Galcore module and cache-coherency

todd_blanchard · ‎03-27-2020

Please advise on the following regarding CMA and galcore cache-flushing. This is on an iMX6q, kernel version 4.9.88.

The galcore module allocates a large CMA region defined by contiguousSize at module load. This region is MEM/BUFFERABLE/WC (uncached) in the kernel. The same region is then mmapped via _CMAFSLMapUser() and the subsequent (virtual) address space is then 'flushed' via gckOS_CacheFlush(). This cache flush takes upwards of 800 ms, and is done for each process which mmaps the same area (5 in our case).

This is adding significant time to application start. Here are the questions/comments:

I see no configuration to completely disable the cache flushing because the command buffers are allocated via the gfp allocator, and are cacheable. Setting CACHE_FUNCTION_UNIMPLEMENTED will cause the command buffer operations to fail in obscure ways.
The flushing of the mmapped area seems unnecessary, as the region is memset/flushed by the kernel during dma_alloc_wc() and the region is uncached.

Is there a configuration other than a specific code change that allows the mmapped CMA to bypass the cache flushing but keep the cache-flushing for the command buffers allocated from the gfp area?
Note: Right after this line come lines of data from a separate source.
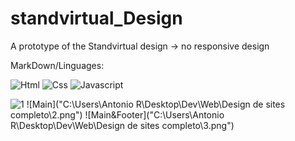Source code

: # standvirtual_Design

A prototype of the Standvirtual design -> no responsive design

MarkDown/Linguages:

![Html](https://img.shields.io/badge/HTML-239120?style=for-the-badge&logo=html5&logoColor=white)
![Css](https://img.shields.io/badge/CSS-239120?&style=for-the-badge&logo=css3&logoColor=white)
![Javascript](https://img.shields.io/badge/JavaScript-323330?style=for-the-badge&logo=javascript&logoColor=F7DF1E)

![1](https://github.com/Tony2104/standvirtual_Design/assets/55550291/2db5b1ec-48f9-471c-a23c-7fa19dcdb17d)
![Main]("C:\Users\Antonio R\Desktop\Dev\Web\Design de sites completo\2.png")
![Main&Footer]("C:\Users\Antonio R\Desktop\Dev\Web\Design de sites completo\3.png")
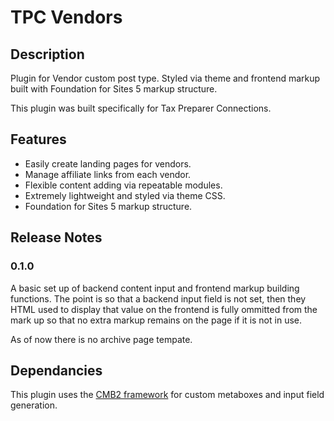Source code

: # TPC Vendors

## Description
Plugin for Vendor custom post type. Styled via theme and frontend markup built with Foundation for Sites 5 markup structure.

This plugin was built specifically for Tax Preparer Connections.

## Features
- Easily create landing pages for vendors.
- Manage affiliate links from each vendor.
- Flexible content adding via repeatable modules.
- Extremely lightweight and styled via theme CSS.
- Foundation for Sites 5 markup structure.

## Release Notes

### 0.1.0

A basic set up of backend content input and frontend markup building functions. The point is so that a backend input field is not set, then they HTML used to display that value on the frontend is fully ommitted from the mark up so that no extra markup remains on the page if it is not in use.

As of now there is no archive page tempate.

## Dependancies
This plugin uses the [CMB2 framework](https://github.com/WebDevStudios/CMB2) for custom metaboxes and input field generation.

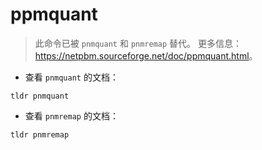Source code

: # ppmquant

> 此命令已被 `pnmquant` 和 `pnmremap` 替代。
> 更多信息：<https://netpbm.sourceforge.net/doc/ppmquant.html>。

- 查看 `pnmquant` 的文档：

`tldr pnmquant`

- 查看 `pnmremap` 的文档：

`tldr pnmremap`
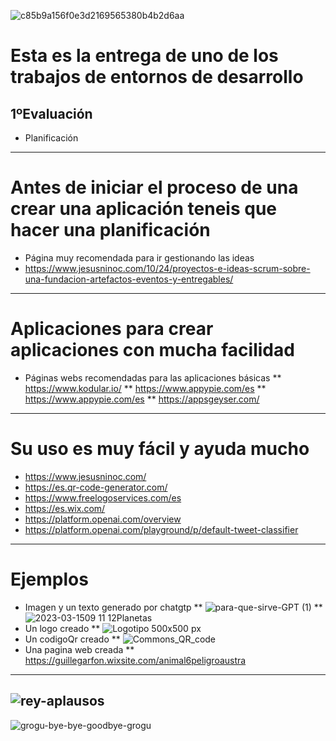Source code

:![c85b9a156f0e3d2169565380b4b2d6aa](https://user-images.githubusercontent.com/114073072/224998617-b23b3838-830c-4c99-90d7-5576c4bc553a.gif)
# Esta es la entrega de uno de los trabajos de entornos de desarrollo
## 1ºEvaluación
- Planificación

----------------------------------------------

# Antes de iniciar el proceso de una crear una aplicación teneis que hacer una planificación
* Página muy recomendada para ir gestionando las ideas
* https://www.jesusninoc.com/10/24/proyectos-e-ideas-scrum-sobre-una-fundacion-artefactos-eventos-y-entregables/
--------------------------------------------------
# Aplicaciones para crear aplicaciones con mucha facilidad
- Páginas webs recomendadas para las aplicaciones básicas
** https://www.kodular.io/
** https://www.appypie.com/es
** https://www.appypie.com/es
** https://appsgeyser.com/
----------------------------------------------------- 
# Su uso es muy fácil y ayuda mucho
* https://www.jesusninoc.com/
* https://es.qr-code-generator.com/
* https://www.freelogoservices.com/es
* https://es.wix.com/
* https://platform.openai.com/overview
* https://platform.openai.com/playground/p/default-tweet-classifier
---------------------------------------
# Ejemplos 
- Imagen y un texto generado por chatgtp
**  ![para-que-sirve-GPT (1)](https://user-images.githubusercontent.com/114073072/225247941-3d873855-9207-49f7-adfb-2fa228c724f9.jpg)
**  ![2023-03-1509 11 12Planetas](https://user-images.githubusercontent.com/114073072/225248052-d400f149-5cea-4b89-a61a-2d7f3779c870.jpg)
- Un logo creado
**  ![Logotipo 500x500 px](https://user-images.githubusercontent.com/114073072/225248456-b53f99cd-0e34-427b-8f4c-9e47b6208a14.jpeg)
- Un codigoQr creado
** ![Commons_QR_code](https://user-images.githubusercontent.com/114073072/225248823-f9b32e32-ca98-4130-b082-5692aedf6bcf.jpg)
- Una pagina web creada
** https://guillegarfon.wixsite.com/animal6peligroaustra
---------------------------------------------------------------------
![rey-aplausos](https://user-images.githubusercontent.com/114073072/225250745-f8323298-1430-4183-aeef-931d6c289248.gif)
---------------------------------------
![grogu-bye-bye-goodbye-grogu](https://user-images.githubusercontent.com/114073072/224999172-ed61430c-a84c-45f1-9521-71de72b37990.gif)

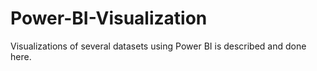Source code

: # Power-BI-Visualization
Visualizations of several datasets using Power BI is described and done here.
In addition, why would the CMA allocator perform cache-flushing (CMA is not cacheable).

Thanks,
Todd

Bio_TICFSL · ‎04-02-2020

Hello Todd,

We believe that your application requires more memory than the one allocated by CMA. We deduce this as the applications call gckOS_CacheFlush(), which we suppose is called only for cacheable memory. However from i.MX Graphics user guide, CMA allocates noncacheable memory and only if CMA cannot allocate required memory, system allocator will allocate the required memory(cacheable) from system allocator to the application. So it would be system allocator and not CMA allocator that would be performing cache-flush.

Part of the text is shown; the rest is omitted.